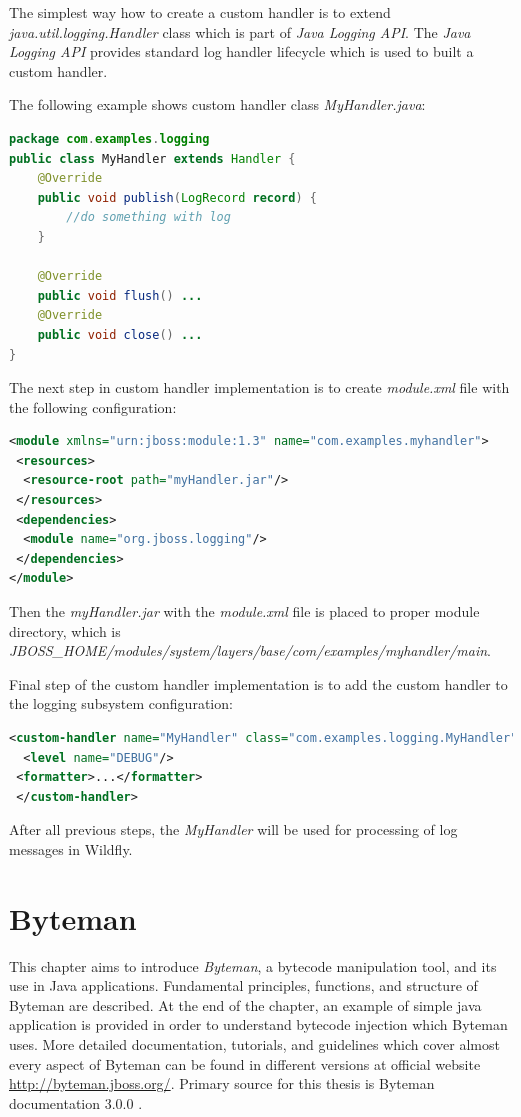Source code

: \documentclass[12pt,oneside]{fithesis2}
\begin{document}
The simplest way how to create a custom handler is to extend \textit{java.util.logging.Handler} class which is part of \textit{Java Logging API}. The \textit{Java Logging API} provides standard log handler lifecycle which is used to built a custom handler.

The following example shows custom handler class \textit{MyHandler.java}:
\begin{lstlisting}[caption = Custom handler class, label = custom_handler_class, language=Java]
package com.examples.logging
public class MyHandler extends Handler {
	@Override
	public void publish(LogRecord record) {
		//do something with log
	}
	
	@Override
	public void flush() ...
	@Override
	public void close() ...
}
\end{lstlisting}

The next step in custom handler implementation is to create \textit{module.xml} file with the following configuration:

\begin{lstlisting}[caption = Custom handler module descriptor, label = custom_handler_module_descriptor, language=XML]
<module xmlns="urn:jboss:module:1.3" name="com.examples.myhandler">
 <resources>
  <resource-root path="myHandler.jar"/>
 </resources>
 <dependencies>
  <module name="org.jboss.logging"/>
 </dependencies>    
</module>
\end{lstlisting}

Then the \textit{myHandler.jar} with the \textit{module.xml} file is placed to proper module directory, which is \textit{JBOSS\_HOME/modules/system/layers/base/com/examples/myhandler/main}.

Final step of the custom handler implementation is to add the custom handler to the logging subsystem configuration:
\begin{lstlisting}[caption = Adding custom handler to the logging subsystem configuration, label = custom_handler_logging_subsystem, language=XML]
 <custom-handler name="MyHandler" class="com.examples.logging.MyHandler" module="com.examples.myhandler">
  <level name="DEBUG"/>
 <formatter>...</formatter>
 </custom-handler>
\end{lstlisting}

After all previous steps, the \textit{MyHandler} will be used for processing of log messages in Wildfly.

\chapter{Byteman}
This chapter aims to introduce \textit{Byteman}, a bytecode manipulation tool, and its use in Java applications. Fundamental principles, functions, and structure of Byteman are described.
At the end of the chapter, an example of simple java application is provided in order to understand bytecode injection which Byteman uses. More detailed documentation, tutorials, and guidelines 
which cover almost every aspect of Byteman can be found in different versions at official website \url{http://byteman.jboss.org/}. Primary source for this thesis is Byteman documentation 3.0.0 \cite{byteman_doc}.
\end{document}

Problem description >>
A verbatim copy of the records above, without pictures, is required.

Response area >>
Source code

: \documentclass[12pt,oneside]{fithesis2}
\begin{document}
The simplest way how to create a custom handler is to extend \textit{java.util.logging.Handler} class which is part of \textit{Java Logging API}. The \textit{Java Logging API} provides standard log handler lifecycle which is used to built a custom handler.

The following example shows custom handler class \textit{MyHandler.java}:
\begin{lstlisting}[caption = Custom handler class, label = custom_handler_class, language=Java]
package com.examples.logging
public class MyHandler extends Handler {
	@Override
	public void publish(LogRecord record) {
		//do something with log
	}
	
	@Override
	public void flush() ...
	@Override
	public void close() ...
}
\end{lstlisting}

The next step in custom handler implementation is to create \textit{module.xml} file with the following configuration:

\begin{lstlisting}[caption = Custom handler module descriptor, label = custom_handler_module_descriptor, language=XML]
<module xmlns="urn:jboss:module:1.3" name="com.examples.myhandler">
 <resources>
  <resource-root path="myHandler.jar"/>
 </resources>
 <dependencies>
  <module name="org.jboss.logging"/>
 </dependencies>    
</module>
\end{lstlisting}

Then the \textit{myHandler.jar} with the \textit{module.xml} file is placed to proper module directory, which is \textit{JBOSS\_HOME/modules/system/layers/base/com/examples/myhandler/main}.

Final step of the custom handler implementation is to add the custom handler to the logging subsystem configuration:
\begin{lstlisting}[caption = Adding custom handler to the logging subsystem configuration, label = custom_handler_logging_subsystem, language=XML]
 <custom-handler name="MyHandler" class="com.examples.logging.MyHandler" module="com.examples.myhandler">
  <level name="DEBUG"/>
 <formatter>...</formatter>
 </custom-handler>
\end{lstlisting}

After all previous steps, the \textit{MyHandler} will be used for processing of log messages in Wildfly.

\chapter{Byteman}
This chapter aims to introduce \textit{Byteman}, a bytecode manipulation tool, and its use in Java applications. Fundamental principles, functions, and structure of Byteman are described.
At the end of the chapter, an example of simple java application is provided in order to understand bytecode injection which Byteman uses. More detailed documentation, tutorials, and guidelines 
which cover almost every aspect of Byteman can be found in different versions at official website \url{http://byteman.jboss.org/}. Primary source for this thesis is Byteman documentation 3.0.0 \cite{byteman_doc}.
\end{document}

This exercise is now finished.